WHAT THIS TASK INVOLVES:
Two lines below mark the span: the one containing "quantité de stockage." and the one containing "L'accès à la". Set down both, plus every line between, exactly as they stand, and nothing else.

Collected data
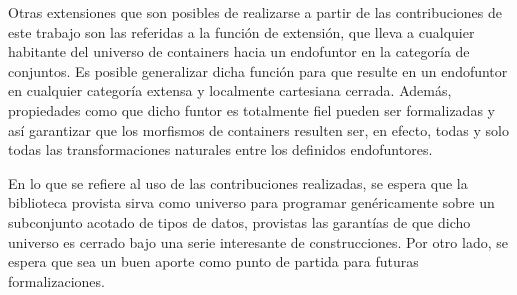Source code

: Otras extensiones que son posibles de realizarse a partir de las contribuciones de este trabajo son las referidas a la función de extensión, que lleva a cualquier habitante del universo de containers hacia un endofuntor en la categoría de conjuntos. Es posible generalizar dicha función para que resulte en un endofuntor en cualquier categoría extensa y localmente cartesiana cerrada. Además, propiedades como que dicho funtor es totalmente fiel pueden ser formalizadas y así garantizar que los morfismos de containers resulten ser, en efecto, todas y solo todas las transformaciones naturales entre los definidos endofuntores. 

En lo que se refiere al uso de las contribuciones realizadas, se espera que la biblioteca provista sirva como universo para programar genéricamente sobre un subconjunto acotado de tipos de datos, provistas las garantías de que dicho universo es cerrado bajo una serie interesante de construcciones. Por otro lado, se espera que sea un buen aporte como punto de partida para futuras formalizaciones. 







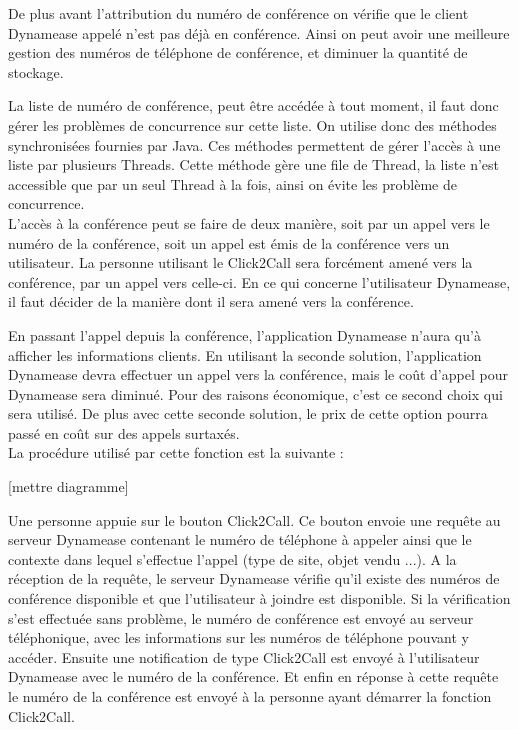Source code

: De plus avant l'attribution du numéro de conférence on vérifie que le client Dynamease appelé n'est pas déjà en conférence. Ainsi on peut avoir une meilleure gestion des numéros de téléphone de conférence, et diminuer la quantité de stockage.

La liste de numéro de conférence, peut être accédée à tout moment, il faut donc gérer les problèmes de concurrence sur cette liste. On utilise donc des méthodes synchronisées fournies par Java. Ces méthodes permettent de gérer l'accès à une liste par plusieurs Threads. Cette méthode gère une file de Thread, la liste n'est accessible que par un seul Thread à la fois, ainsi on évite les problème de concurrence.\\

L'accès à la conférence peut se faire de deux manière, soit par un appel vers le numéro de la conférence, soit un appel est émis de la conférence vers un utilisateur. La personne utilisant le Click2Call sera forcément amené vers la conférence, par un appel vers celle-ci. En ce qui concerne l'utilisateur Dynamease, il faut décider de la manière dont il sera amené vers la conférence. 

En passant l'appel depuis la conférence, l'application Dynamease n'aura qu'à afficher les informations clients. En utilisant la seconde solution, l'application Dynamease devra effectuer un appel vers la conférence, mais le coût d'appel pour Dynamease sera diminué. Pour des raisons économique, c'est ce second choix qui sera utilisé. De plus avec cette seconde solution, le prix de cette option pourra passé en coût sur des appels surtaxés.\\

La procédure utilisé par cette fonction est la suivante :

[mettre diagramme]

Une personne appuie sur le bouton Click2Call. Ce bouton envoie une requête au serveur Dynamease contenant le numéro de téléphone à appeler ainsi que le contexte dans lequel s'effectue l'appel (type de site, objet vendu ...). A la réception de la requête, le serveur Dynamease vérifie qu'il existe des numéros de conférence disponible et que l'utilisateur à joindre est disponible. Si la vérification s'est effectuée sans problème, le numéro de conférence est envoyé au serveur téléphonique, avec les informations sur les numéros de téléphone pouvant y accéder. Ensuite une notification de type Click2Call est envoyé à l'utilisateur Dynamease avec le numéro de la conférence. Et enfin en réponse à cette requête le numéro de la conférence est envoyé à la personne ayant démarrer la fonction Click2Call.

EXERCISE SOLUTION:
: De plus avant l'attribution du numéro de conférence on vérifie que le client Dynamease appelé n'est pas déjà en conférence. Ainsi on peut avoir une meilleure gestion des numéros de téléphone de conférence, et diminuer la quantité de stockage.

La liste de numéro de conférence, peut être accédée à tout moment, il faut donc gérer les problèmes de concurrence sur cette liste. On utilise donc des méthodes synchronisées fournies par Java. Ces méthodes permettent de gérer l'accès à une liste par plusieurs Threads. Cette méthode gère une file de Thread, la liste n'est accessible que par un seul Thread à la fois, ainsi on évite les problème de concurrence.\\

L'accès à la conférence peut se faire de deux manière, soit par un appel vers le numéro de la conférence, soit un appel est émis de la conférence vers un utilisateur. La personne utilisant le Click2Call sera forcément amené vers la conférence, par un appel vers celle-ci. En ce qui concerne l'utilisateur Dynamease, il faut décider de la manière dont il sera amené vers la conférence. 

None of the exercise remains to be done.